DATA EXTRACTS:
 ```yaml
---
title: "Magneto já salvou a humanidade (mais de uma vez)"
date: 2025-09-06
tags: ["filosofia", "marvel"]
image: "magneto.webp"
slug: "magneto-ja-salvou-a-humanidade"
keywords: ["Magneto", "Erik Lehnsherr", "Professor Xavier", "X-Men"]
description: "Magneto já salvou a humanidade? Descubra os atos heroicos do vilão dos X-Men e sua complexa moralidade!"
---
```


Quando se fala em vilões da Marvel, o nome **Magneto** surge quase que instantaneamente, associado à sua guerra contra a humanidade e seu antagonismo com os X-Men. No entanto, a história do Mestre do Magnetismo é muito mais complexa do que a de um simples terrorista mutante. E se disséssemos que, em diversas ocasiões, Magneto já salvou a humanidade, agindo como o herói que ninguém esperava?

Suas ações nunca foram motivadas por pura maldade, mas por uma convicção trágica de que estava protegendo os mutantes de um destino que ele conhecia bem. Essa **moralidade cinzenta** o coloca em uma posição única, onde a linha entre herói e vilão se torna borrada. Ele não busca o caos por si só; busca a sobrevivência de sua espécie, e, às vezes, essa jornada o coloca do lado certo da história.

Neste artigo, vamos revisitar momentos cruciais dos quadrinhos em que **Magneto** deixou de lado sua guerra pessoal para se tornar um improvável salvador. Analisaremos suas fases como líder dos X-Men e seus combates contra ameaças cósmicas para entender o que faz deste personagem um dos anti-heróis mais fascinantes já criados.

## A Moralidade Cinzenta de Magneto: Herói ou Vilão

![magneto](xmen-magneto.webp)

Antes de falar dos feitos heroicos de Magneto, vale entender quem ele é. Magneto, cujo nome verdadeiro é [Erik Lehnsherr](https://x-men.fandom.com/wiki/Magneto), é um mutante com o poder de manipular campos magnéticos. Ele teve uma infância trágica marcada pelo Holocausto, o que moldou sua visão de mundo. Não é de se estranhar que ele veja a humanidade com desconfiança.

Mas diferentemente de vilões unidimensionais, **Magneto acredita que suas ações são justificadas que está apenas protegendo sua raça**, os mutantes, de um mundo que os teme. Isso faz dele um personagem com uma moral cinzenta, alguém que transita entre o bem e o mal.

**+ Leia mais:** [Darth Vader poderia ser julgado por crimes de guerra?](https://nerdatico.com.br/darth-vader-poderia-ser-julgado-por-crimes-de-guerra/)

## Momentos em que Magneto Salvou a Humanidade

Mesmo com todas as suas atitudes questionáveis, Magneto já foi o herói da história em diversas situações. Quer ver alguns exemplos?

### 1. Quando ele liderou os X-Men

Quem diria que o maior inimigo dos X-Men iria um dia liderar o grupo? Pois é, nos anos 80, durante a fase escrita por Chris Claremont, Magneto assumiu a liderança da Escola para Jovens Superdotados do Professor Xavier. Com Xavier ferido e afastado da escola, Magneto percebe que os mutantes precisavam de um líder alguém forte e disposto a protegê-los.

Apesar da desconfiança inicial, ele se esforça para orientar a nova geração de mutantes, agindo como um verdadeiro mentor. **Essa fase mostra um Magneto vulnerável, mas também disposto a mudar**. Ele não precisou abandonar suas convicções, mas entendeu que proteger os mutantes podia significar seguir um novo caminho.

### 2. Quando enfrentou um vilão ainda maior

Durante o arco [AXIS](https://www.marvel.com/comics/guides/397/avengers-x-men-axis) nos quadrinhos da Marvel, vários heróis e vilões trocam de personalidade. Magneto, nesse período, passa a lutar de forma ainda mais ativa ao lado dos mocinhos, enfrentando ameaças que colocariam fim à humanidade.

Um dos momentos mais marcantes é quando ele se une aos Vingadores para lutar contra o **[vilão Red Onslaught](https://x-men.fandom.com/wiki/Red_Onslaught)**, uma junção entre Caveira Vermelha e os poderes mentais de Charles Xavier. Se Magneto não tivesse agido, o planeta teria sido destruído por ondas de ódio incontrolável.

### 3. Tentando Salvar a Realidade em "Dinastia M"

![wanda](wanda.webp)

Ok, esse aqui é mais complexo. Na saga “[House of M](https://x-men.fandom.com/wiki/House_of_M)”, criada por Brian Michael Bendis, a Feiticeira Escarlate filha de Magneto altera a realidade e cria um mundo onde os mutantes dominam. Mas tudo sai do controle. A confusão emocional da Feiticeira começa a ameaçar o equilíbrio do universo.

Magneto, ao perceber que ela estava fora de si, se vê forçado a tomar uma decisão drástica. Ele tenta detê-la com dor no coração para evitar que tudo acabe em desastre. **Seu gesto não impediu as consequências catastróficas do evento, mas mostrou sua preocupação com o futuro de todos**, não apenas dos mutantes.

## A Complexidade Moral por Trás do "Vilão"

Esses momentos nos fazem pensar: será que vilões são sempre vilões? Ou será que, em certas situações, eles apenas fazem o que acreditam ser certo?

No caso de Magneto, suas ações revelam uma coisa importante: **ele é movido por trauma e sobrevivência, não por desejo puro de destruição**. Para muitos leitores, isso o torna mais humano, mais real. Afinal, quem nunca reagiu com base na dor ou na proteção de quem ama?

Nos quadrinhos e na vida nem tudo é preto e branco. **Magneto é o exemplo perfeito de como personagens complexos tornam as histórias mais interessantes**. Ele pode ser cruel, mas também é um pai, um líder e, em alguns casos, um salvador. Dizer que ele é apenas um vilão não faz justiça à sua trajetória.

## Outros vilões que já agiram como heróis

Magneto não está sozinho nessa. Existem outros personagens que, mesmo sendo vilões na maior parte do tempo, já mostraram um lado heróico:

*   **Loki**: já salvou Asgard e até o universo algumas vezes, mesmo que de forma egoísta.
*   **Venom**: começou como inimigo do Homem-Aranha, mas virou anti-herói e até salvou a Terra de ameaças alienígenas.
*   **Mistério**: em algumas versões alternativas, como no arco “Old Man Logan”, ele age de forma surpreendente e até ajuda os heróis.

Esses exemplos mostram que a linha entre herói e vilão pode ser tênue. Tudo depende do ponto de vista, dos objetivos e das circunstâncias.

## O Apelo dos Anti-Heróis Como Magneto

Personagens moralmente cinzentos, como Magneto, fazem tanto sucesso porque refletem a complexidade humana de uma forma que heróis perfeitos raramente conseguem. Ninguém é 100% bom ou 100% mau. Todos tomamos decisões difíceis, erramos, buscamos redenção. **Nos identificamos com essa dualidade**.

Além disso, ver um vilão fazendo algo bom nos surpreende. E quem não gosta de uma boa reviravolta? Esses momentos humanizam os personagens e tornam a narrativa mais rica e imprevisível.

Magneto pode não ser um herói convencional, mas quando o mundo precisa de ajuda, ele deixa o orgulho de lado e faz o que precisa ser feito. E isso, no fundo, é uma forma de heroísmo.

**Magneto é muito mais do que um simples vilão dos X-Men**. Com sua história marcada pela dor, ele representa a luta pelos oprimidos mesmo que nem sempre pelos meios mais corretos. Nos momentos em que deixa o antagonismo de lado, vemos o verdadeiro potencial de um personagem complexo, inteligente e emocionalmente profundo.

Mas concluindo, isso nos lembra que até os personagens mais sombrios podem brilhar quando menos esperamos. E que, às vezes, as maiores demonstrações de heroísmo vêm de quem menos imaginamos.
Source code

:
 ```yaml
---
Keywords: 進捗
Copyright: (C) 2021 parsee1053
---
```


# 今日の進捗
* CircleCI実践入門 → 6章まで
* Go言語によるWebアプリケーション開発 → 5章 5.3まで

REQUIRED ACTION: Of the lines above, extract only those from the line with "Magneto, ao perceber" to the line with "## A Complexidade", both included, exactly as written.

ANSWER:
Magneto, ao perceber que ela estava fora de si, se vê forçado a tomar uma decisão drástica. Ele tenta detê-la com dor no coração para evitar que tudo acabe em desastre. **Seu gesto não impediu as consequências catastróficas do evento, mas mostrou sua preocupação com o futuro de todos**, não apenas dos mutantes.

## A Complexidade Moral por Trás do "Vilão"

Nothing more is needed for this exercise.